L'administration fiscale américaine à la chasse aux “snowbirds”











Vous séjournez dans l’État soleil pour fuir votre hiver rigoureux et profiter d’une température plus clémente ? Vous possédez une propriété en Floride que vous habitez une partie de l’année et louez les autres mois ? En tant qu’ « oiseau migrateur » (
snowbird), vos séjours aux États-Unis peuvent déclencher des obligations fiscales et même un impôt à payer.

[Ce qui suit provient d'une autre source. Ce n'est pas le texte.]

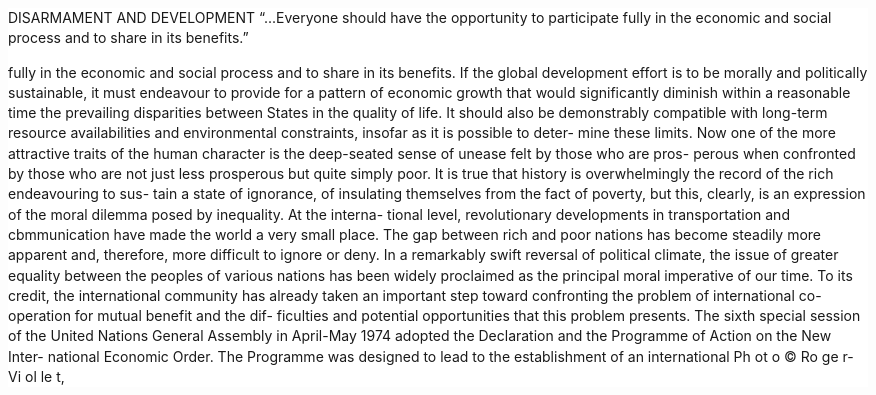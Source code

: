   
DISARMAMENT AND DEVELOPMENT 
“...Everyone should have the opportunity to participate 
fully in the economic and social process and to share in its 
benefits.” 
 
fully in the economic and social process and 
to share in its benefits. 
If the global development effort is to be 
morally and politically sustainable, it must 
endeavour to provide for a pattern of 
economic growth that would significantly 
diminish within a reasonable time the 
prevailing disparities between States in the 
quality of life. It should also be 
demonstrably compatible with long-term 
resource availabilities and environmental 
constraints, insofar as it is possible to deter- 
mine these limits. 
Now one of the more attractive traits of 
the human character is the deep-seated 
sense of unease felt by those who are pros- 
perous when confronted by those who are 
not just less prosperous but quite simply 
poor. 
It is true that history is overwhelmingly 
the record of the rich endeavouring to sus- 
tain a state of ignorance, of insulating 
themselves from the fact of poverty, but 
this, clearly, is an expression of the moral 
dilemma posed by inequality. At the interna- 
tional level, revolutionary developments in 
transportation and cbmmunication have 
made the world a very small place. The gap 
between rich and poor nations has become 
steadily more apparent and, therefore, more 
difficult to ignore or deny. In a remarkably 
swift reversal of political climate, the issue 
of greater equality between the peoples of 
various nations has been widely proclaimed 
as the principal moral imperative of our time. 
To its credit, the international community 
has already taken an important step toward 
confronting the problem of international co- 
operation for mutual benefit and the dif- 
ficulties and potential opportunities that this 
problem presents. The sixth special session 
of the United Nations General Assembly in 
April-May 1974 adopted the Declaration and 
the Programme of Action on the New Inter- 
national Economic Order. 
The Programme was designed to lead to 
the establishment of an international 
Ph
ot
o 
© 
Ro
ge
r-
Vi
ol
le
t,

Ci-dessous les démarches préventives à faire pour éviter d’y laisser des plumes !


1. Comptez vos jours sur le territoire américain


L’administration fiscale américaine (
Internal Revenue Service-IRS) utilise le critère de séjour d’une durée importante (Substantial presence test – STP) afin de déterminer si une personne qui passe une partie de l’année aux États-Unis est résidente fiscale de ce pays. En vertu de ce critère vous serez considéré comme résident fiscal américain par l’IRS si le total pondéré du nombre de jours que vous avez passés aux États-Unis au cours des trois dernières années est égal ou supérieur à 183 jours.


Attention si vous détenez un passeport américain ou une carte verte
Le critère STP ne s’applique pas aux particuliers qui sont titulaires d’un passeport américain ou d’une carte verte. Ils sont automatiquement considérés comme résidents fiscaux américains même s’ils n’ont jamais mis les pieds aux États-Unis depuis leur naissance. Le nombre de jours passés aux États-Unis pour ces personnes n'entre pas en ligne de compte.


2. Documentez vos liens avec un pays autre que les États-Unis


Il est possible de démontrer qu’en dépit de voyages fréquents et d’un dépassement des 183 jours sur le sol américain, les liens avec votre pays de résidence (par exemple la France ou le Canada) sont maintenus. L’IRS considérera que vous maintenez des liens plus étroits avec un pays autre que les États-Unis d’après l’endroit où se trouve votre résidence permanente, votre famille, vos objets personnels tels que les véhicules, meubles, vêtements et bijoux et les organisations sociales, politiques, culturelles ou religieuses auxquelles vous adhérez (
Formulaire 8840- Closer Connection Exception Statement for Aliens).


3. Déclarez vos revenus perçus aux États-Unis


Si vous possédez un bien locatif aux États-Unis, les loyers perçus sont assujettis à l’impôt américain que vous soyez résident ou non résident fiscal américain. Ces revenus sont imposables soit sur le montant brut par le biais d’une retenue à la source (
Fixed Determinable Annual Periodic income – FDAP), soit sur le montant net après déduction des dépenses liées à l’activité de location (Effectively Connected Income). Une déclaration de revenus doit être déposée aux États-Unis chaque année pour ces revenus (Formulaire 1040NR – US Non Resident Alien Income Tax Return &Formulaire 1040 -US Individual Income Tax Return ).


Nous avons tous dans notre entourage des amis retraités qui séjournent régulièrement aux États-Unis. Assurez-vous qu’ils soient au courant de ces obligations pour éviter les mauvaises surprises. Bon hiver à tous sous les palmiers !


Publié le 21 janvier 2016.


Attention : Les données présentées dans ce dossier n’ont pas pour objet de se substituer aux conseils juridiques et fiscaux d’un professionel.